BEGIN Dataset records

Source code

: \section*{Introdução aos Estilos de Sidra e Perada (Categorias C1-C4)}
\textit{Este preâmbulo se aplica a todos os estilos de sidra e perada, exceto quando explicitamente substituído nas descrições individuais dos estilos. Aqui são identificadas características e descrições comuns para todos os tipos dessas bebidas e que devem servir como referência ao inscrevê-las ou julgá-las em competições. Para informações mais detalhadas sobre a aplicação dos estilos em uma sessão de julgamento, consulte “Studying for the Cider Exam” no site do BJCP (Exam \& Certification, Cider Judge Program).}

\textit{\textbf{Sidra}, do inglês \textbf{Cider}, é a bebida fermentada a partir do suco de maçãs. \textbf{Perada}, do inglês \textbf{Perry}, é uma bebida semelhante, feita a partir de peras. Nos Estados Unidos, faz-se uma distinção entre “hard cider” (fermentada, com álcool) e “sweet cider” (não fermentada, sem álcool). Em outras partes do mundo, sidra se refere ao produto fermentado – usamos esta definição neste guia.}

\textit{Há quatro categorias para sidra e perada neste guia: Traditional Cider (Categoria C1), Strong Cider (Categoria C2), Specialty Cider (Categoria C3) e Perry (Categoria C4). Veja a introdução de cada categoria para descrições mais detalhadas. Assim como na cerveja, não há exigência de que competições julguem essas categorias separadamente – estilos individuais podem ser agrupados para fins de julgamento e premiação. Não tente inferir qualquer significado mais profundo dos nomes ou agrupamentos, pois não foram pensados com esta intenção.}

END Dataset records
BEGIN Dataset records

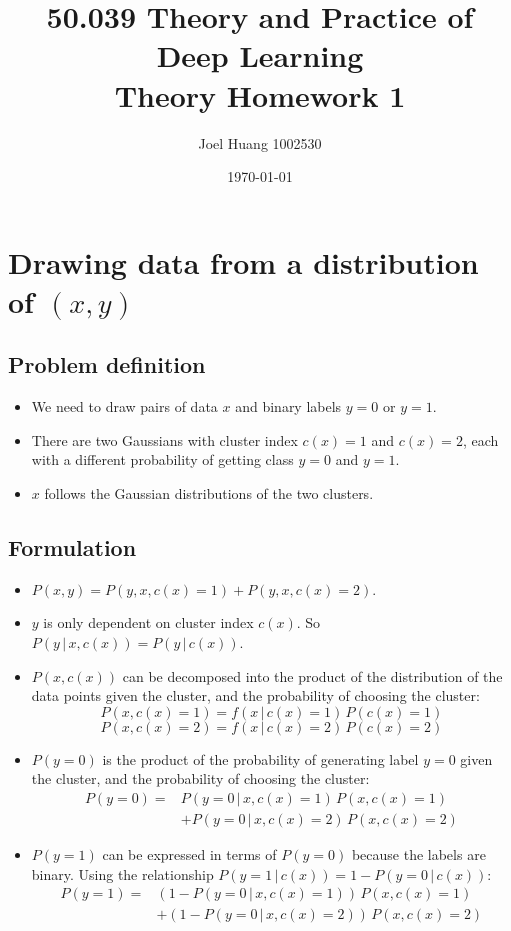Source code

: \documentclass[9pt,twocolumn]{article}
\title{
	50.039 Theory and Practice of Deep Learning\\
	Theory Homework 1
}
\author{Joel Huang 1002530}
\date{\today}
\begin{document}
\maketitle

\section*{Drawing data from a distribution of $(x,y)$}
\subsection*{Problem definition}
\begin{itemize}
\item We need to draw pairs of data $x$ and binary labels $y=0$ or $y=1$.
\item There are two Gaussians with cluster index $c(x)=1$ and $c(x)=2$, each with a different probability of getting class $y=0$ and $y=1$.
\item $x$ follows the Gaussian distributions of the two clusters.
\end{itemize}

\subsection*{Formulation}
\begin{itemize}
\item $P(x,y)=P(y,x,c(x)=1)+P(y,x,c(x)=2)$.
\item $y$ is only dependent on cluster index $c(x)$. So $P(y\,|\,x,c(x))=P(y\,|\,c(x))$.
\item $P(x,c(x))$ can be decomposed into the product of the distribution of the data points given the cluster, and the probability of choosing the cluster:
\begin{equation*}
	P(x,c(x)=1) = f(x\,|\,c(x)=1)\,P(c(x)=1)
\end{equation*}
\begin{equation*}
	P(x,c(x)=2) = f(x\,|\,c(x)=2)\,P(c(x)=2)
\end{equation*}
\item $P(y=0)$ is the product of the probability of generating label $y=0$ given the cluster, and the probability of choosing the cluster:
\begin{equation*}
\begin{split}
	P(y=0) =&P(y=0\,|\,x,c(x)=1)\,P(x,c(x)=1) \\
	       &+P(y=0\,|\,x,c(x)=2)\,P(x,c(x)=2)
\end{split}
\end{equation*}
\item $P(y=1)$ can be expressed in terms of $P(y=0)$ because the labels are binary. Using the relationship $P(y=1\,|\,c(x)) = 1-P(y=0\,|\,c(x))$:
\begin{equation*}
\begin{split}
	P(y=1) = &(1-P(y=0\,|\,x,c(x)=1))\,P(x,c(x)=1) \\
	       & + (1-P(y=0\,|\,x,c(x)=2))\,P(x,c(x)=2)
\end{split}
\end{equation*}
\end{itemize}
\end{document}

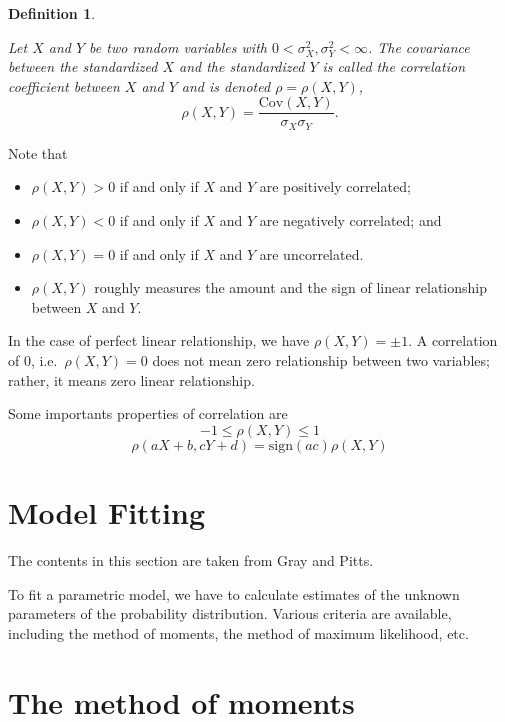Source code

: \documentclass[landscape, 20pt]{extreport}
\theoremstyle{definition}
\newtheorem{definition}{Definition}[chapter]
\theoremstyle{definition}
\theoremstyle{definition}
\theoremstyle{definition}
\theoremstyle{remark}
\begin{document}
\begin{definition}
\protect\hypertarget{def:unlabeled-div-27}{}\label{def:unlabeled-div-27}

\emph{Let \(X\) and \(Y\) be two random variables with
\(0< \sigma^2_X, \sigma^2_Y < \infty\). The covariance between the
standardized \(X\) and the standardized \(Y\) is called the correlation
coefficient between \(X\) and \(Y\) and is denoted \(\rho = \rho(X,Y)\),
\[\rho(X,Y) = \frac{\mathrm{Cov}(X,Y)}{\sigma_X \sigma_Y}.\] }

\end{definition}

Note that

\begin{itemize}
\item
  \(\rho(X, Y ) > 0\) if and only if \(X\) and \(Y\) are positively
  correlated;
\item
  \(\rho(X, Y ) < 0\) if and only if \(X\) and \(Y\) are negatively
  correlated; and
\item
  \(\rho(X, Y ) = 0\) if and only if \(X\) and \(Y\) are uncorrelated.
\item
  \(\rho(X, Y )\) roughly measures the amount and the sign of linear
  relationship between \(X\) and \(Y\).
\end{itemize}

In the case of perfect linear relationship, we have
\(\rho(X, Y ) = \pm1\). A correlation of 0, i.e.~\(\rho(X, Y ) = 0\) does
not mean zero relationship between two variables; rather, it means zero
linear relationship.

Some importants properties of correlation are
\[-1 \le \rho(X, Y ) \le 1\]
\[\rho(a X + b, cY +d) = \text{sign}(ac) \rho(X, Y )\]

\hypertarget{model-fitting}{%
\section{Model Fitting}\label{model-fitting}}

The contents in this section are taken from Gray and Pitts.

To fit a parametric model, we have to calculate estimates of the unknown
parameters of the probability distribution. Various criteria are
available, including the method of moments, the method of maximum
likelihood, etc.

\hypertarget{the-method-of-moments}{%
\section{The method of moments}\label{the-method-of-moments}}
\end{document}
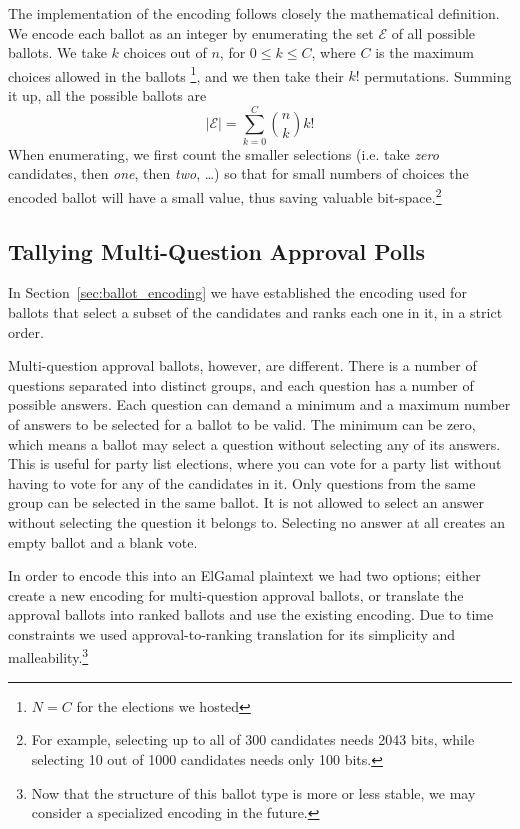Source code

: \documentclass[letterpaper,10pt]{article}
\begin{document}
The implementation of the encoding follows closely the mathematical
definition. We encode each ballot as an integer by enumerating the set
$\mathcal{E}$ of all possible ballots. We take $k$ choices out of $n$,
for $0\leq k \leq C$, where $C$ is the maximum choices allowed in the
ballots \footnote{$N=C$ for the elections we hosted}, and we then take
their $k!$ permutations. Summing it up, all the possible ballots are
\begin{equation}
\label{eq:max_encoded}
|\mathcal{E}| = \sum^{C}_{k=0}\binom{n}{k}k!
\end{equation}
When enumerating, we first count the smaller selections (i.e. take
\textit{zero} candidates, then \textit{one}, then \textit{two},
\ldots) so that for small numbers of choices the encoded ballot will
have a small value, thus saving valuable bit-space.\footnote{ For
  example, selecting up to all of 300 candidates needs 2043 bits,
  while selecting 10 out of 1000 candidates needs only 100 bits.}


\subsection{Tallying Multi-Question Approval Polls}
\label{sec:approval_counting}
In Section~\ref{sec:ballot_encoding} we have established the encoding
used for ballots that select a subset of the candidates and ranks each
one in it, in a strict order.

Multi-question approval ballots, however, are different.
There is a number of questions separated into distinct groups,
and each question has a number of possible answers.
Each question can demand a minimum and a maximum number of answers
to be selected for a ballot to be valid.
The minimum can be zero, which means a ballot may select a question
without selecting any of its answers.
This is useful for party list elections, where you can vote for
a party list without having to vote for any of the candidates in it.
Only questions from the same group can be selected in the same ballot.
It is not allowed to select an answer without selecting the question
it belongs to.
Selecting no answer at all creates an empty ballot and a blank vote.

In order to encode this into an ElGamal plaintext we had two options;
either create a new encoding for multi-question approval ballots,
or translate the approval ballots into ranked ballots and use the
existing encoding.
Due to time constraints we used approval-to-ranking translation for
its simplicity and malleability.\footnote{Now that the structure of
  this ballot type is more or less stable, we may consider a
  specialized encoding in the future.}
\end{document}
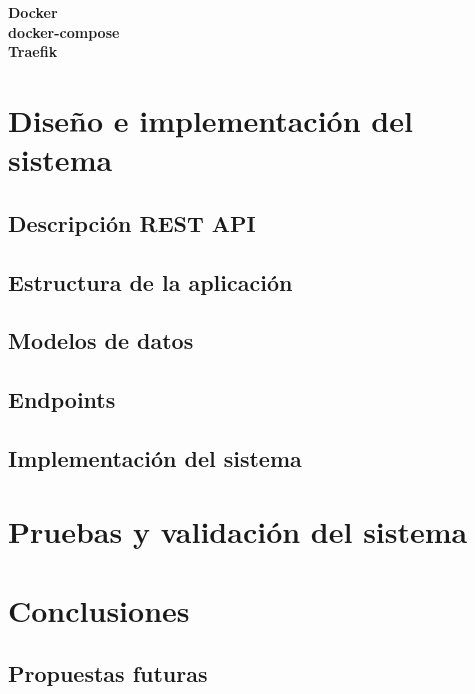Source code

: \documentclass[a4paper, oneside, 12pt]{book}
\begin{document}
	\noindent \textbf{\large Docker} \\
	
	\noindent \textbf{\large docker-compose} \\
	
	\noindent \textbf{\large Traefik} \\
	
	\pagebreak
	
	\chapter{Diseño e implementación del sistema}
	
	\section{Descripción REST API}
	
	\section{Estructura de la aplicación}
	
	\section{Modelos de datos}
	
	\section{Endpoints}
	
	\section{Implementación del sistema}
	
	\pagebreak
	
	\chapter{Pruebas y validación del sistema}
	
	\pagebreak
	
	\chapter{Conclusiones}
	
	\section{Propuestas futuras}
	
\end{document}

END Dataset records
BEGIN Dataset records

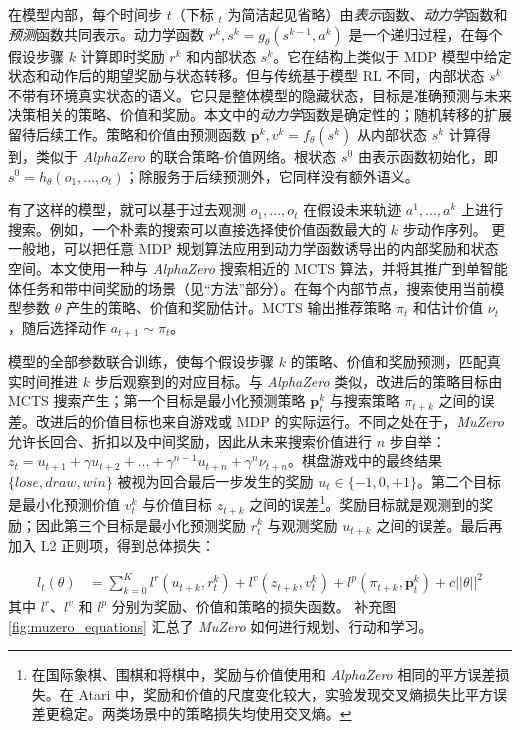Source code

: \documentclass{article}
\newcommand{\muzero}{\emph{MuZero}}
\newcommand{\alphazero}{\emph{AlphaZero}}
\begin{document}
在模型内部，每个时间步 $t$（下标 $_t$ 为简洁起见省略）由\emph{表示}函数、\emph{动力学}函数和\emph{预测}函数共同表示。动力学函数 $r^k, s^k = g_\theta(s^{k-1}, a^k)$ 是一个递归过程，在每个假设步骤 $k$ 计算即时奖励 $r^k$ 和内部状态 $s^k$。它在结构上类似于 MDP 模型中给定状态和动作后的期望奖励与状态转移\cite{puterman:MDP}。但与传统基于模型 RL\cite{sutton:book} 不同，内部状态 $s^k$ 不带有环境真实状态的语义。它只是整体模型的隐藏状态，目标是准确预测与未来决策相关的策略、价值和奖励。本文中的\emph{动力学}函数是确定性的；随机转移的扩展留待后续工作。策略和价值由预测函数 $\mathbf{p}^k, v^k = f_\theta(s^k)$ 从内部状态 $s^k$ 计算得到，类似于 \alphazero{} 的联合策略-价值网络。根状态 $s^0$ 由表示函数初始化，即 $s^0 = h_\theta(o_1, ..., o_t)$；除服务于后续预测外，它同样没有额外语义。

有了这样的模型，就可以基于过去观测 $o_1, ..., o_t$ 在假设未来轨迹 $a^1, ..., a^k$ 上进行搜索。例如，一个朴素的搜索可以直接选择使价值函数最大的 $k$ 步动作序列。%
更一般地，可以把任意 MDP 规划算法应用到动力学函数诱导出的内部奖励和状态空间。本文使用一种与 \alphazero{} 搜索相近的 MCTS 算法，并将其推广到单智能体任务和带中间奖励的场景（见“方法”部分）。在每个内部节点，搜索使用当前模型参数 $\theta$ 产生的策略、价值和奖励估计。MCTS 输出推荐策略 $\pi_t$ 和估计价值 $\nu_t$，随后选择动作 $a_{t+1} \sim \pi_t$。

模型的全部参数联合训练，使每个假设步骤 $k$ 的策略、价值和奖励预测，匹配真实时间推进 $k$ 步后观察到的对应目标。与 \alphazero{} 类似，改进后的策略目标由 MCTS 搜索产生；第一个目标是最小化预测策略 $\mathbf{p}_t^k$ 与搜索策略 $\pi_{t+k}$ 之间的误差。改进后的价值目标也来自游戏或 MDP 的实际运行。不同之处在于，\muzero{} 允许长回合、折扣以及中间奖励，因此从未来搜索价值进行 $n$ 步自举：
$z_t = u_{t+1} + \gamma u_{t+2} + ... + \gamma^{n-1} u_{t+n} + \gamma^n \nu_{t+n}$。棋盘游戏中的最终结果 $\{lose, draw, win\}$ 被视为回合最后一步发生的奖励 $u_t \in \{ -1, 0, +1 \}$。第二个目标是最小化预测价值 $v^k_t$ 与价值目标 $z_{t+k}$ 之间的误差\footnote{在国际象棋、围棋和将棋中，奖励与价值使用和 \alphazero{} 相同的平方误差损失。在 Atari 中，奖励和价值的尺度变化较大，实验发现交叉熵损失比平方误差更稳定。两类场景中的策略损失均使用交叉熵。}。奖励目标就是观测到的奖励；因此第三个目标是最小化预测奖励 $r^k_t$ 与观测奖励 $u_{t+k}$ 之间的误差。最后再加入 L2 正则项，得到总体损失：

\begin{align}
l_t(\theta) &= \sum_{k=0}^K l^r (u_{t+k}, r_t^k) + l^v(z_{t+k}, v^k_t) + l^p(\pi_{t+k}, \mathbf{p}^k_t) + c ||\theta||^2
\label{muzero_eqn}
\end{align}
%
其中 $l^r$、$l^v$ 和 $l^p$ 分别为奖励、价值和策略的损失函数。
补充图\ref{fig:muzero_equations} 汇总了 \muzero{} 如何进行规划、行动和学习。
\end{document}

END Dataset records

### What to produce
When a line above contains the string "textbf", copy that line.

### Response to this exercise
\textit{\textbf{Sidra}, do inglês \textbf{Cider}, é a bebida fermentada a partir do suco de maçãs. \textbf{Perada}, do inglês \textbf{Perry}, é uma bebida semelhante, feita a partir de peras. Nos Estados Unidos, faz-se uma distinção entre “hard cider” (fermentada, com álcool) e “sweet cider” (não fermentada, sem álcool). Em outras partes do mundo, sidra se refere ao produto fermentado – usamos esta definição neste guia.}
	\noindent \textbf{\large Docker} \\
	\noindent \textbf{\large docker-compose} \\
	\noindent \textbf{\large Traefik} \\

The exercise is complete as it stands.